**REQUIRED WORK**. Repeat precisely the span of lines below that opens with the line containing "Maybe I should" and closes with the line containing "After a while, we", both included.

■ ■ ■ ■ ■

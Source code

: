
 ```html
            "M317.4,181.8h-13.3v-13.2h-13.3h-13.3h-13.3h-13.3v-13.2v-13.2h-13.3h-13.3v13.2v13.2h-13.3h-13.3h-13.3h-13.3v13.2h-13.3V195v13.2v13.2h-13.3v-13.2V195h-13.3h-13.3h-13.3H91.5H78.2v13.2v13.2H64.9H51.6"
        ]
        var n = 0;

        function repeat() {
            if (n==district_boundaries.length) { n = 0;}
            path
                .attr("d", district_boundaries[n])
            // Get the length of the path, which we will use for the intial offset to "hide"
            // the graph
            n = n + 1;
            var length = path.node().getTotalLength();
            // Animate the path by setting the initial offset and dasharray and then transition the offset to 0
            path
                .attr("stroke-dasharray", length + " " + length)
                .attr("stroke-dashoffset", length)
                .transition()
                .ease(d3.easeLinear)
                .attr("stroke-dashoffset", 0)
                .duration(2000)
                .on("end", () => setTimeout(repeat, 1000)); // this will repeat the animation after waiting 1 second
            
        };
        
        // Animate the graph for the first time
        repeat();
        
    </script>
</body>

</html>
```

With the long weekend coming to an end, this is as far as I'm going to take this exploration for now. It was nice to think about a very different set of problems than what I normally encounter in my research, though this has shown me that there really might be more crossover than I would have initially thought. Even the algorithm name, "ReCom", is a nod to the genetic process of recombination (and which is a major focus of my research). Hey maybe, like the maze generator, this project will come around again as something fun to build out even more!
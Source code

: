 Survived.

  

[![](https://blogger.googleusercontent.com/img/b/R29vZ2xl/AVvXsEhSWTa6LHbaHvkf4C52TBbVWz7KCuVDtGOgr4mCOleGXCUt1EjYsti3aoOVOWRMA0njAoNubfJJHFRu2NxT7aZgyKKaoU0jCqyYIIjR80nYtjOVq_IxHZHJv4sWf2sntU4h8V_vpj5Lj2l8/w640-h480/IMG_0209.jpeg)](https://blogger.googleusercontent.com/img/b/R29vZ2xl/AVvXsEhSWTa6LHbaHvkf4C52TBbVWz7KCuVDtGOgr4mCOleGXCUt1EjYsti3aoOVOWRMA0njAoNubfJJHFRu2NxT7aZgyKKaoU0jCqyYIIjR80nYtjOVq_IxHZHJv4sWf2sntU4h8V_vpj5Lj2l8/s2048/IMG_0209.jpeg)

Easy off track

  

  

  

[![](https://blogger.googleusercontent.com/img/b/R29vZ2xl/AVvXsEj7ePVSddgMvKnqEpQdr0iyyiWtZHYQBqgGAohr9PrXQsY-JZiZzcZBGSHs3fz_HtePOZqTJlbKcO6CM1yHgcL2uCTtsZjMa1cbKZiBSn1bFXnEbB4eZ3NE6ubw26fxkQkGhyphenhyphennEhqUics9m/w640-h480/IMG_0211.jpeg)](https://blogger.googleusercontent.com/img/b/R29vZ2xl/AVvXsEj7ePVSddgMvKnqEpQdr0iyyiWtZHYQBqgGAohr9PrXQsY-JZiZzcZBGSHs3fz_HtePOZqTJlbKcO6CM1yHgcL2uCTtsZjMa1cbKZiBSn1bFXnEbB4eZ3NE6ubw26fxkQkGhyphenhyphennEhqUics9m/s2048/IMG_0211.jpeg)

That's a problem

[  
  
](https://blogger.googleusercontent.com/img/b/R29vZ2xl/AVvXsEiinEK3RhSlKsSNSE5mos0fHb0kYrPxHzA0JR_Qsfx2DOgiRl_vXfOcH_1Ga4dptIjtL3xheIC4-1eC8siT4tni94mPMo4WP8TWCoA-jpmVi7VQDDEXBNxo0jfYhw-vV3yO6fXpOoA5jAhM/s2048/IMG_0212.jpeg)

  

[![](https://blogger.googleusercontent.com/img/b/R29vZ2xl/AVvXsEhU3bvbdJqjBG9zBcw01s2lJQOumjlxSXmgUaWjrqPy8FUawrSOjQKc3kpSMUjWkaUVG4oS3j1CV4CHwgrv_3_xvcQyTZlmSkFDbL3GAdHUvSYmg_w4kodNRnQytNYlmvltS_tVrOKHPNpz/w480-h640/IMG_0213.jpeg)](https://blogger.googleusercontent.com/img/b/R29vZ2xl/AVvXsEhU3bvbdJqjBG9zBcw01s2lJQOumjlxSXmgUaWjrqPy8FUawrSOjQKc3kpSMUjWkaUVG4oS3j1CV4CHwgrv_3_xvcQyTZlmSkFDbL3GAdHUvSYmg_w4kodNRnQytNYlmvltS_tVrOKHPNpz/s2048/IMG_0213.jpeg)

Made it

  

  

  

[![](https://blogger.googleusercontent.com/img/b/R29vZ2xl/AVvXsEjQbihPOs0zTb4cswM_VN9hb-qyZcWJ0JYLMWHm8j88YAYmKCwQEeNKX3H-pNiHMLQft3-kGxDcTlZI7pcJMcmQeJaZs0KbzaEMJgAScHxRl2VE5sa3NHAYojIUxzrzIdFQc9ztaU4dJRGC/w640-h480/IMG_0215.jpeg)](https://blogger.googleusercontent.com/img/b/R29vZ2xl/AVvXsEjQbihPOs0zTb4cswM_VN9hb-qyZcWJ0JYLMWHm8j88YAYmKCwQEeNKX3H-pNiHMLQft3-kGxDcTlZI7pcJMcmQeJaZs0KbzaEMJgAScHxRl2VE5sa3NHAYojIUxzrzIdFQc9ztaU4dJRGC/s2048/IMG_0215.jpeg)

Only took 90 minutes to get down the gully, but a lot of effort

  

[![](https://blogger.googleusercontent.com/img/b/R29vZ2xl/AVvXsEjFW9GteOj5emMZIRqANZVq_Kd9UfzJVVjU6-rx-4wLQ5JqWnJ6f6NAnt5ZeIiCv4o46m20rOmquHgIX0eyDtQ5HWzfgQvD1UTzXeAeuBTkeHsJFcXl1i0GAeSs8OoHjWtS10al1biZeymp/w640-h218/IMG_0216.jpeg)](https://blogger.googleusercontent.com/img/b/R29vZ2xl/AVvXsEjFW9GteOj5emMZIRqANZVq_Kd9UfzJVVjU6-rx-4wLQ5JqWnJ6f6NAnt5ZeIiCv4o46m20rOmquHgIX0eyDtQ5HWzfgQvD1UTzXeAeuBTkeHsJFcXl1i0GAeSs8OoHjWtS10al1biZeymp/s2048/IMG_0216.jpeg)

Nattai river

■ ■ ■ ■ ■

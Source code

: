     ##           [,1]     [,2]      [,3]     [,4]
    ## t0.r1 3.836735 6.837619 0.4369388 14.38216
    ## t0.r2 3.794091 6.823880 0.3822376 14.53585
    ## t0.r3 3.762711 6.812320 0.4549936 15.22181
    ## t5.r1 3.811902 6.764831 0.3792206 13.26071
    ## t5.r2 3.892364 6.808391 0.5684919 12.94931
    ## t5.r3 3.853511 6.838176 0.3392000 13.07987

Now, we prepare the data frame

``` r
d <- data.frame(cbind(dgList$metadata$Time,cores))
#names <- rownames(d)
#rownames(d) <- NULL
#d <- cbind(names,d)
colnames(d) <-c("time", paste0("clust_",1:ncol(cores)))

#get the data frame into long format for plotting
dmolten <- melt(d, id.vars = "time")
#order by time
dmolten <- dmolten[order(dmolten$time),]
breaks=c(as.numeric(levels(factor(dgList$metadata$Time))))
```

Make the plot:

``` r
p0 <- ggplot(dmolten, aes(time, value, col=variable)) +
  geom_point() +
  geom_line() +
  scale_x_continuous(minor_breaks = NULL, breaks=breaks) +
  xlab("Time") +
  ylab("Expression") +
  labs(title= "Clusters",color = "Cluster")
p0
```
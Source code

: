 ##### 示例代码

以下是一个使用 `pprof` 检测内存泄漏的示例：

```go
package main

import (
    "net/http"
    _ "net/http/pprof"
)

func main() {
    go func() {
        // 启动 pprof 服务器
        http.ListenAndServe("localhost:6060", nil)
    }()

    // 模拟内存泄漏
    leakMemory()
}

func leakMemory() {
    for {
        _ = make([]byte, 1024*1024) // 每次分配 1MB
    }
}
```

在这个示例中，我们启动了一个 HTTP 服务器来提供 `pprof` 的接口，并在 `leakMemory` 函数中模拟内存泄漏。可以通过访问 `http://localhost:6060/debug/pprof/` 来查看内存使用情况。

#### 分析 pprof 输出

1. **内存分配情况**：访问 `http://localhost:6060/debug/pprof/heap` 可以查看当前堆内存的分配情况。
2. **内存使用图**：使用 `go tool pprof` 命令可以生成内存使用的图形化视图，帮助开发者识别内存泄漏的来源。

■ ■ ■ ■ ■

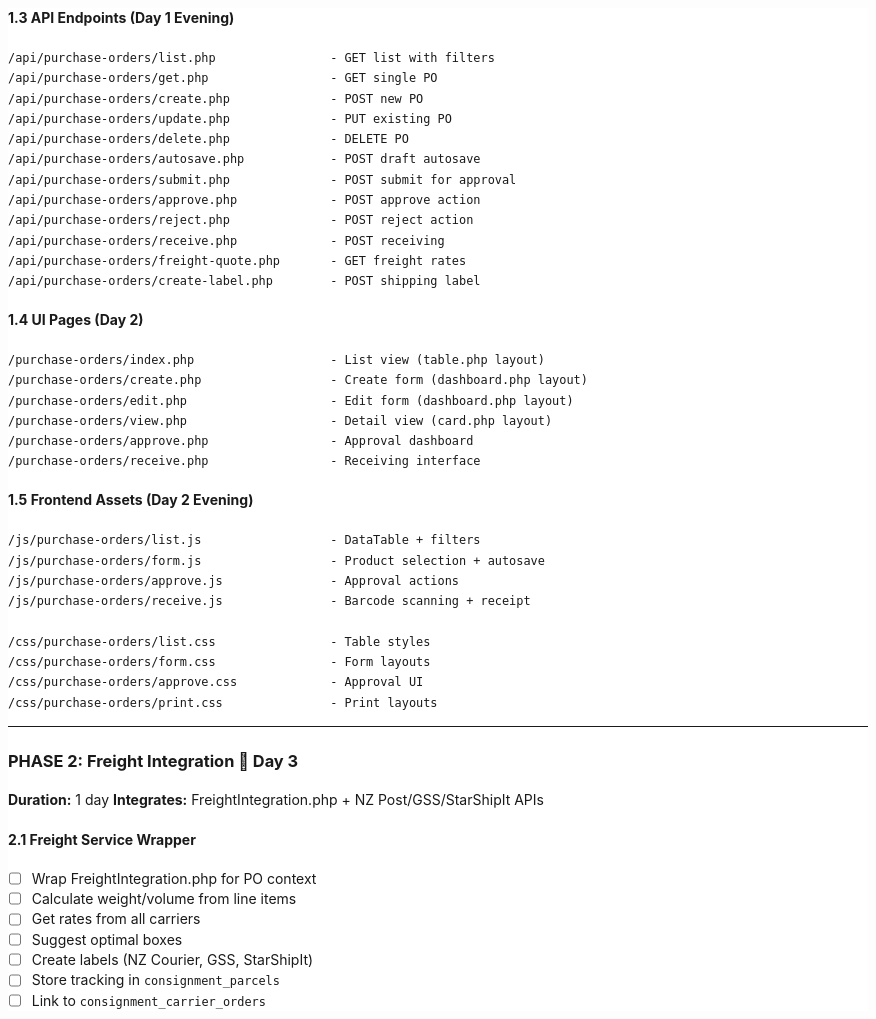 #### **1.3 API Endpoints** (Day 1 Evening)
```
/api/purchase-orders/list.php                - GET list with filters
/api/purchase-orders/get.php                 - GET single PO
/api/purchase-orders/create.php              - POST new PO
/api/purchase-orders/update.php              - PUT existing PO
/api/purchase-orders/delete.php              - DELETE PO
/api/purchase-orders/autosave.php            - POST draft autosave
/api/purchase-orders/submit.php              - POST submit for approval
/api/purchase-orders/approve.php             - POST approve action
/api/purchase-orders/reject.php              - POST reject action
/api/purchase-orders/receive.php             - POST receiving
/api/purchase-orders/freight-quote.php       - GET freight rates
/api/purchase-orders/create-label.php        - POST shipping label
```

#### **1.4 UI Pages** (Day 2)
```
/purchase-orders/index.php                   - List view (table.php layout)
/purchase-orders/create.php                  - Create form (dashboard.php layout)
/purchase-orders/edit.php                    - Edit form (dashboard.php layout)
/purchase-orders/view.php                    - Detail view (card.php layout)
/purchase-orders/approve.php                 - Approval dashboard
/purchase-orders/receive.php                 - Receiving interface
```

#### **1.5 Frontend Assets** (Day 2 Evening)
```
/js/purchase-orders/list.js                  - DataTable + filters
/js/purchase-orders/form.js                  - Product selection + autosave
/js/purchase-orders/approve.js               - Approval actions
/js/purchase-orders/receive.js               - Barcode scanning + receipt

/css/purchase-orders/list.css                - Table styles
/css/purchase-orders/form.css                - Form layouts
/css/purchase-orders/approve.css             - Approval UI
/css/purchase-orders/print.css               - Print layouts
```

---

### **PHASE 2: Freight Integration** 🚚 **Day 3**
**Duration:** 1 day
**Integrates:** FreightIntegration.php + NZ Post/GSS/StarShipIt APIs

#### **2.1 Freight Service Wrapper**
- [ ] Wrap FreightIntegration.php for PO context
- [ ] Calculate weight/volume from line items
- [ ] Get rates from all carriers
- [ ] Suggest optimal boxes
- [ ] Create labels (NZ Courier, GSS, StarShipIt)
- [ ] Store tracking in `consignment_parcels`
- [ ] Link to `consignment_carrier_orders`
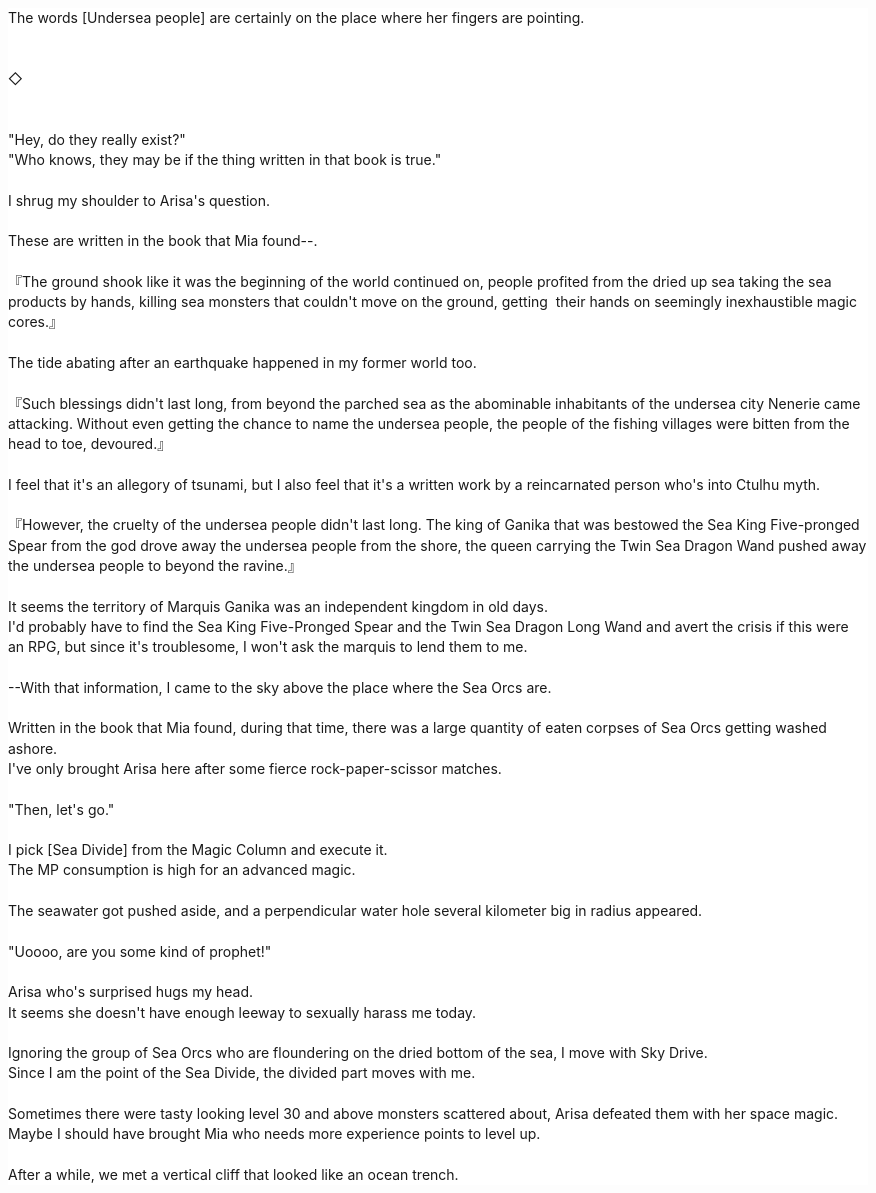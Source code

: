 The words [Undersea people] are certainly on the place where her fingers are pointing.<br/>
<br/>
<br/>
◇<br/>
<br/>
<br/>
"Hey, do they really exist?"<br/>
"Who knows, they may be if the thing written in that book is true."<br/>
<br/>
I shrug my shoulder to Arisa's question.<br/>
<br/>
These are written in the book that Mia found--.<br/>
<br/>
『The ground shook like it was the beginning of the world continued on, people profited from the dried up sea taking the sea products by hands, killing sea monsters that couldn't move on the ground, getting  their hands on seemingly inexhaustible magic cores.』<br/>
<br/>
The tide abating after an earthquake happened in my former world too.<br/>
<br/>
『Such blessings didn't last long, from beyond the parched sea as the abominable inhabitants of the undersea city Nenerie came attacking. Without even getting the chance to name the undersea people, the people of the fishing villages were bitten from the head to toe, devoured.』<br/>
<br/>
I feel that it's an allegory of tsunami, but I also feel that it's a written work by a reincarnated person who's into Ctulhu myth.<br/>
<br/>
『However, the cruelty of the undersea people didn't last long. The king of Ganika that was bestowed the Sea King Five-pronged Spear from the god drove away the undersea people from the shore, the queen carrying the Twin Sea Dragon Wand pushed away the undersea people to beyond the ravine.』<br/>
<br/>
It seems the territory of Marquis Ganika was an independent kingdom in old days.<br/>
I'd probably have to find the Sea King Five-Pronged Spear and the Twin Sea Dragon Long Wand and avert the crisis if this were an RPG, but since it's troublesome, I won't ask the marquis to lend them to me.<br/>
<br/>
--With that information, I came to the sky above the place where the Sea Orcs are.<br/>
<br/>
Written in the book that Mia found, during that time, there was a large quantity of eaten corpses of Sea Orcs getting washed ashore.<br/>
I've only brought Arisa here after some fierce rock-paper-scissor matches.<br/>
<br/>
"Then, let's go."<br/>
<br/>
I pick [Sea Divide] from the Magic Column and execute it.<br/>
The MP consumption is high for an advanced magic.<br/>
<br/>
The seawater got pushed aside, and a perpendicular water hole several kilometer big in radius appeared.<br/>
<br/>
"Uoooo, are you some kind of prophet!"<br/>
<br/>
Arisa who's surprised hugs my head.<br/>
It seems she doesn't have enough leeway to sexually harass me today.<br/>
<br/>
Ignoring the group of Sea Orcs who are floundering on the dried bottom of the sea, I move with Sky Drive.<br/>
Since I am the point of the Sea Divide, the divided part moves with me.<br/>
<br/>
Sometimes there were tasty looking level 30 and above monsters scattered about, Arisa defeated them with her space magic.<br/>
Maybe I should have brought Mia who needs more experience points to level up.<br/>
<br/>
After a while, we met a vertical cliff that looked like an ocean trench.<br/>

■ ■ ■ ■ ■

**ANSWER TO THIS EXERCISE**.
Maybe I should have brought Mia who needs more experience points to level up.<br/>
<br/>
After a while, we met a vertical cliff that looked like an ocean trench.<br/>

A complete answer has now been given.